Hacker News new | past | comments | ask | show | jobs | submit login
Friendly Captcha – GDPR-Compliant Bot Protection (friendlycaptcha.com)
46 points by kosasbest on Aug 8, 2023 | hide | past | favorite | 44 comments



> Friendly Captcha generates a unique crypto puzzle for each visitor. As soon as the user starts filling a form it starts getting solved automatically. Solving it will usually take a few seconds. By the time the user is ready to submit, the puzzle is probably already solved.

What makes this NOT work on a bot machine?

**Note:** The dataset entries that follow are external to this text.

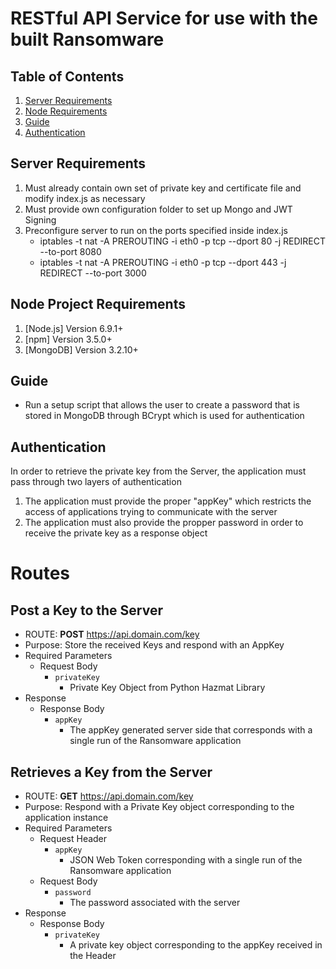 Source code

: # RESTful API Service for use with the built Ransomware
## Table of Contents
1. [Server Requirements](#server_requirements)
2. [Node Requirements](#node_requirements)
3. [Guide](#guide)
4. [Authentication](#authentication)

<a name="server_requirements"></a>
## Server Requirements
1. Must already contain own set of private key and certificate file and modify index.js as necessary
2. Must provide own configuration folder to set up Mongo and JWT Signing
3. Preconfigure server to run on the ports specified inside index.js
	* iptables -t nat -A PREROUTING -i eth0 -p tcp --dport 80 -j REDIRECT --to-port 8080
	* iptables -t nat -A PREROUTING -i eth0 -p tcp --dport 443 -j REDIRECT --to-port 3000

<a name="node_requirements"></a>
## Node Project Requirements
1. [Node.js] Version 6.9.1+
2. [npm] Version 3.5.0+
3. [MongoDB] Version 3.2.10+

<a name="guide"></a>
## Guide
* Run a setup script that allows the user to create a password that is stored in MongoDB through BCrypt 
which is used for authentication

<a name="authentication"></a>
## Authentication
In order to retrieve the private key from the Server, the application must pass through two layers of authentication
1. The application must provide the proper "appKey" which restricts the access of applications trying to communicate with the server
2. The application must also provide the propper password in order to receive the private key as a response object

<a name="routes"></a>
# Routes

<a name="post-key"></a>
## Post a Key to the Server
* ROUTE: __POST__ https://api.domain.com/key
* Purpose: Store the received Keys and respond with an AppKey
* Required Parameters
	* Request Body
		* `privateKey`
			* Private Key Object from Python Hazmat Library
* Response
	* Response Body
		* `appKey`
			* The appKey generated server side that corresponds with a single run of the Ransomware application

<a name="get-key"></a>
## Retrieves a Key from the Server
* ROUTE: __GET__ https://api.domain.com/key
* Purpose: Respond with a Private Key object corresponding to the application instance
* Required Parameters
	* Request Header
		* `appKey`
			* JSON Web Token corresponding with a single run of the Ransomware application
	* Request Body
		* `password`
			* The password associated with the server
* Response
	* Response Body
		* `privateKey`
			* A private key object corresponding to the appKey received in the Header
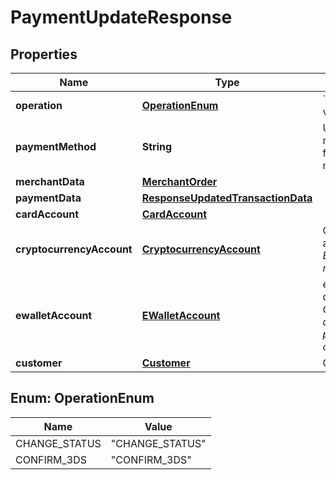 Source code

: 
# PaymentUpdateResponse

## Properties
Name | Type | Description | Notes
------------ | ------------- | ------------- | -------------
**operation** | [**OperationEnum**](#OperationEnum) | &#x60;CHANGE_STATUS&#x60; value |  [optional]
**paymentMethod** | **String** | Used payment method type name from payment methods list |  [optional]
**merchantData** | [**MerchantOrder**](MerchantOrder.md) |  |  [optional]
**paymentData** | [**ResponseUpdatedTransactionData**](ResponseUpdatedTransactionData.md) |  |  [optional]
**cardAccount** | [**CardAccount**](CardAccount.md) |  |  [optional]
**cryptocurrencyAccount** | [**CryptocurrencyAccount**](CryptocurrencyAccount.md) | Cryptocurrency account data *(for BITCOIN payment method only)* |  [optional]
**ewalletAccount** | [**EWalletAccount**](EWalletAccount.md) | eWallet account data *(for ALIPAY, QIWI, WEBMONEY and NETELLER payment methods only)* |  [optional]
**customer** | [**Customer**](Customer.md) | Customer data |  [optional]


<a name="OperationEnum"></a>
## Enum: OperationEnum
Name | Value
---- | -----
CHANGE_STATUS | &quot;CHANGE_STATUS&quot;
CONFIRM_3DS | &quot;CONFIRM_3DS&quot;



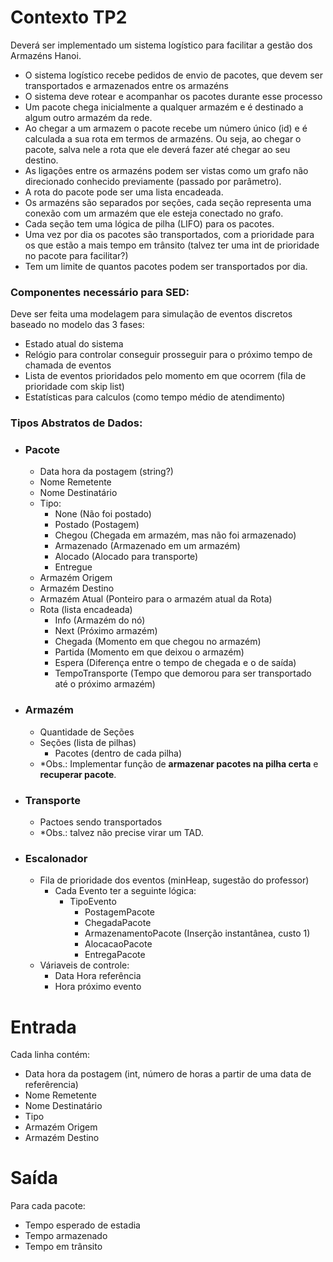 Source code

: # Contexto TP2
Deverá ser implementado um sistema logístico para facilitar a gestão dos Armazéns Hanoi.
- O sistema logístico recebe pedidos de envio de pacotes, que devem ser transportados e armazenados entre os armazéns
- O sistema deve rotear e acompanhar os pacotes durante esse processo
- Um pacote chega inicialmente a qualquer armazém e é destinado a algum outro armazém da rede.
- Ao chegar a um armazem o pacote recebe um número único (id) e é calculada a sua rota em termos de armazéns. Ou seja, ao chegar o pacote, salva nele a rota que ele deverá fazer até chegar ao seu destino.
- As ligações entre os armazéns podem ser vistas como um grafo não direcionado conhecido previamente (passado por parâmetro).
- A rota do pacote pode ser uma lista encadeada.
- Os armazéns são separados por seções, cada seção representa uma conexão com um armazém que ele esteja conectado no grafo.
- Cada seção tem uma lógica de pilha (LIFO) para os pacotes.
- Uma vez por dia os pacotes são transportados, com a prioridade para os que estão a mais tempo em trânsito (talvez ter uma int de prioridade no pacote para facilitar?)
- Tem um limite de quantos pacotes podem ser transportados por dia.

### Componentes necessário para SED:
Deve ser feita uma modelagem para simulação de eventos discretos baseado no modelo das 3 fases:
- Estado atual do sistema
- Relógio para controlar conseguir prosseguir para o próximo tempo de chamada de eventos
- Lista de eventos prioridados pelo momento em que ocorrem (fila de prioridade com skip list)
- Estatísticas para calculos (como tempo médio de atendimento)

### Tipos Abstratos de Dados:
- ### Pacote
  - Data hora da postagem (string?)
  - Nome Remetente
  - Nome Destinatário
  - Tipo:
    - None (Não foi postado)
    - Postado (Postagem)
    - Chegou (Chegada em armazém, mas não foi armazenado)
    - Armazenado (Armazenado em um armazém)
    - Alocado (Alocado para transporte)
    - Entregue
  - Armazém Origem
  - Armazém Destino
  - Armazém Atual (Ponteiro para o armazém atual da Rota)
  - Rota (lista encadeada)
    - Info (Armazém do nó)
    - Next (Próximo armazém)
    - Chegada (Momento em que chegou no armazém)
    - Partida (Momento em que deixou o armazém)
    - Espera (Diferença entre o tempo de chegada e o de saída)
    - TempoTransporte (Tempo que demorou para ser transportado até o próximo armazém)

- ### Armazém
  - Quantidade de Seções
  - Seções (lista de pilhas)
    - Pacotes (dentro de cada pilha) <br/>
  - *Obs.: Implementar função de **armazenar pacotes na pilha certa** e **recuperar pacote**.

- ### Transporte
  - Pactoes sendo transportados
  - *Obs.: talvez não precise virar um TAD.

- ### Escalonador
  - Fila de prioridade dos eventos (minHeap, sugestão do professor)
    - Cada Evento ter a seguinte lógica:
      - TipoEvento
        - PostagemPacote
        - ChegadaPacote
        - ArmazenamentoPacote (Inserção instantânea, custo 1)
        - AlocacaoPacote
        - EntregaPacote
  - Váriaveis de controle:
    - Data Hora referência
    - Hora próximo evento
  


# Entrada
Cada linha contém:
- Data hora da postagem (int, número de horas a partir de uma data de referêrencia)
- Nome Remetente
- Nome Destinatário
- Tipo
- Armazém Origem
- Armazém Destino

# Saída
Para cada pacote:
- Tempo esperado de estadia
- Tempo armazenado
- Tempo em trânsito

It sounds like a proof of work rate limiter similar to something hashcash. I don't think it will stop a bot machine, just make it very expensive to use. Which is actually all regular captchas do anyway.

Whenever this comes up as an alternative to regular captchas I see a lot of push back that we can't do this because it would cost mobile users to much battery power. If that is really such a concern, let the mobile users solve shitty captchas as an alternative and the rest of us use something like this. Mobile users already endure horrible privacy, no easy ad blocking, countless "install our app" popups and a software ecosystem that is infested with dark patterns so I don't see how they would really even notice.

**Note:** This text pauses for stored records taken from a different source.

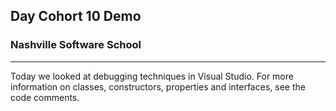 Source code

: ## Day Cohort 10 Demo
### Nashville Software School
---
Today we looked at debugging techniques in Visual Studio.
For more information on classes, constructors, properties and interfaces, see the code comments. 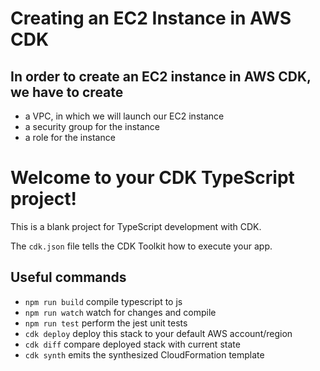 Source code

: # Creating an EC2 Instance in AWS CDK

## In order to create an EC2 instance in AWS CDK, we have to create 
* a VPC, in which we will launch our EC2 instance
* a security group for the instance
* a role for the instance

# Welcome to your CDK TypeScript project!

This is a blank project for TypeScript development with CDK.

The `cdk.json` file tells the CDK Toolkit how to execute your app.

## Useful commands

 * `npm run build`   compile typescript to js
 * `npm run watch`   watch for changes and compile
 * `npm run test`    perform the jest unit tests
 * `cdk deploy`      deploy this stack to your default AWS account/region
 * `cdk diff`        compare deployed stack with current state
 * `cdk synth`       emits the synthesized CloudFormation template
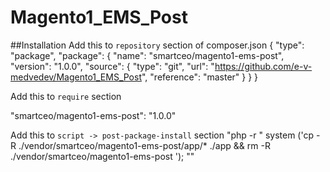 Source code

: # Magento1_EMS_Post
##Installation
Add this to `repository` section of composer.json
  {
			"type": "package",
			"package": {
				"name": "smartceo/magento1-ems-post",
				"version": "1.0.0",
				"source": {
					"type": "git",
					"url": "https://github.com/e-v-medvedev/Magento1_EMS_Post",
					"reference": "master"
				}
			}
		}

Add this to `require` section

"smartceo/magento1-ems-post": "1.0.0"

Add this to `script -> post-package-install` section
            "php -r \" system ('cp -R ./vendor/smartceo/magento1-ems-post/app/* ./app && rm -R ./vendor/smartceo/magento1-ems-post '); \""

> I don't think it will stop a bot machine, just make it very expensive to use

My phone solves the captcha puzzle in about three seconds. I assume it's working on one core. If you're running this on a server and it's able to do one every, say, two seconds, and you have sixteen cores, that's still about eight per second. At that point, what is this defending against? You're running into API rate limit territory.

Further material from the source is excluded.